GOAL Apply conservation of angular momentum to a simple system.

PROBLEM A student sits on a pivoted stool while holding a pair of weights. (See Fig. 8.36.) The stool is free to rotate about a vertical axis with negligible friction. The moment of inertia of student, weights, and stool is $2.25 \mathrm{~kg} \cdot \mathrm{m}^{2}$. The student is set in rotation with arms outstretched, making one complete turn every $1.26 \mathrm{~s}$, arms outstretched. (a) What is the initial angular speed of the system? (b) As he rotates, he pulls the weights inward so that the new moment of inertia of the system (student, objects, and stool) becomes $1.80 \mathrm{~kg} \cdot \mathrm{m}^{2}$. What is the new angular speed of the system? (c) Find the work done by the student on the system while pulling in the weights. (Ignore energy lost through dissipation in his muscles.)

STRATEGY (a) The angular speed can be obtained from the frequency, which is the inverse of the period. (b) There are no external torques acting on the system, so the new angular speed can be found with the principle of conservation of angular momentum. (c) The work done on the system during this process is the same as the system’s change in rotational kinetic energy.

## Verified Solution

(a) Find the initial angular speed of the system.

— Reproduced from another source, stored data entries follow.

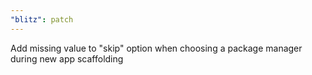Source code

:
 ```yaml
---
"blitz": patch
---
```


Add missing value to "skip" option when choosing a package manager during new app scaffolding
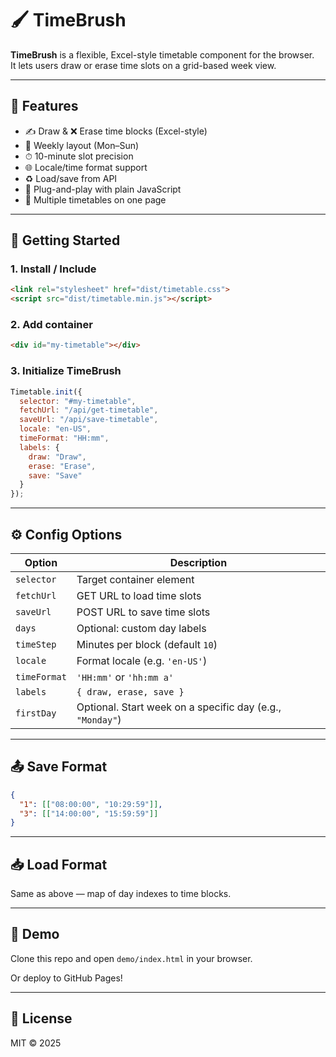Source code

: # 🖌️ TimeBrush

**TimeBrush** is a flexible, Excel-style timetable component for the browser.  
It lets users draw or erase time slots on a grid-based week view.

---

## 🌟 Features

- ✍️ Draw & ❌ Erase time blocks (Excel-style)
- 📅 Weekly layout (Mon–Sun)
- ⏱ 10-minute slot precision
- 🌐 Locale/time format support
- ♻️ Load/save from API
- 🧩 Plug-and-play with plain JavaScript
- 🔀 Multiple timetables on one page

---

## 🚀 Getting Started

### 1. Install / Include

```html
<link rel="stylesheet" href="dist/timetable.css">
<script src="dist/timetable.min.js"></script>
```

### 2. Add container

```html
<div id="my-timetable"></div>
```

### 3. Initialize TimeBrush

```js
Timetable.init({
  selector: "#my-timetable",
  fetchUrl: "/api/get-timetable",
  saveUrl: "/api/save-timetable",
  locale: "en-US",
  timeFormat: "HH:mm",
  labels: {
    draw: "Draw",
    erase: "Erase",
    save: "Save"
  }
});
```

---

## ⚙️ Config Options

| Option       | Description                           |
|--------------|---------------------------------------|
| `selector`   | Target container element              |
| `fetchUrl`   | GET URL to load time slots            |
| `saveUrl`    | POST URL to save time slots           |
| `days`       | Optional: custom day labels           |
| `timeStep`   | Minutes per block (default `10`)      |
| `locale`     | Format locale (e.g. `'en-US'`)        |
| `timeFormat` | `'HH:mm'` or `'hh:mm a'`              |
| `labels`     | `{ draw, erase, save }`               |
| `firstDay`   | Optional. Start week on a specific day (e.g., `"Monday"`) |


---

## 📤 Save Format

```json
{
  "1": [["08:00:00", "10:29:59"]],
  "3": [["14:00:00", "15:59:59"]]
}
```

---

## 📥 Load Format

Same as above — map of day indexes to time blocks.

---

## 🧪 Demo

Clone this repo and open `demo/index.html` in your browser.

Or deploy to GitHub Pages!

---

## 📄 License

MIT © 2025
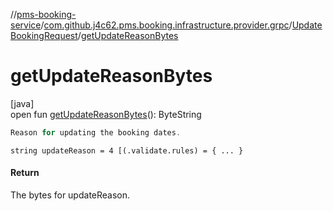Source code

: //[pms-booking-service](../../../index.md)/[com.github.j4c62.pms.booking.infrastructure.provider.grpc](../index.md)/[UpdateBookingRequest](index.md)/[getUpdateReasonBytes](get-update-reason-bytes.md)

# getUpdateReasonBytes

[java]\
open fun [getUpdateReasonBytes](get-update-reason-bytes.md)(): ByteString

```kotlin
Reason for updating the booking dates.

```

`string updateReason = 4 [(.validate.rules) = { ... }`

#### Return

The bytes for updateReason.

Invert the period to get the frequency, and multiply by $2 \pi$ :

$\omega_{i}=2 \pi f=2 \pi / T=4.99 \mathrm{rad} / \mathrm{s}$

(b) After he pulls the weights in, what’s the system’s new angular speed?

Equate the initial and final angular momenta of the system:

$\mathbf{ (1) } \quad L_{i}=L_{f} \rightarrow I_{i} \omega_{i}=I_{f} \omega_{f}$

Substitute and solve for the final angular speed $\omega_{f}$ :

\begin{aligned}\mathbf{ (2) } \quad \left(2.25 \mathrm{~kg} \cdot \mathrm{m}^{2}\right)(4.99 \mathrm{rad} / \mathrm{s}) &=\left(1.80 \mathrm{~kg} \cdot \mathrm{m}^{2}\right) \omega_{f} \\\omega_{f} &=6.24 \mathrm{rad} / \mathrm{s}\end{aligned}

(c) Find the work the student does on the system.

Apply the work-energy theorem:

\begin{aligned}W_{\text {student }}=& \Delta K_{r}=\frac{1}{2} I_{f} \omega_{f}^{2}-\frac{1}{2} I_{i} \omega_{i}{ }^{2} \\=& \frac{1}{2}\left(1.80 \mathrm{~kg} \cdot \mathrm{m}^{2}\right)(6.24 \mathrm{rad} / \mathrm{s})^{2} \\& -\frac{1}{2}\left(2.25 \mathrm{~kg} \cdot \mathrm{m}^{2}\right)(4.99 \mathrm{rad} / \mathrm{s})^{2} \\W_{\text {student }}=& 7.03 \mathrm{~J}\end{aligned}

REMARKS Although the angular momentum of the system is conserved, mechanical energy is not conserved because the student does work on the system.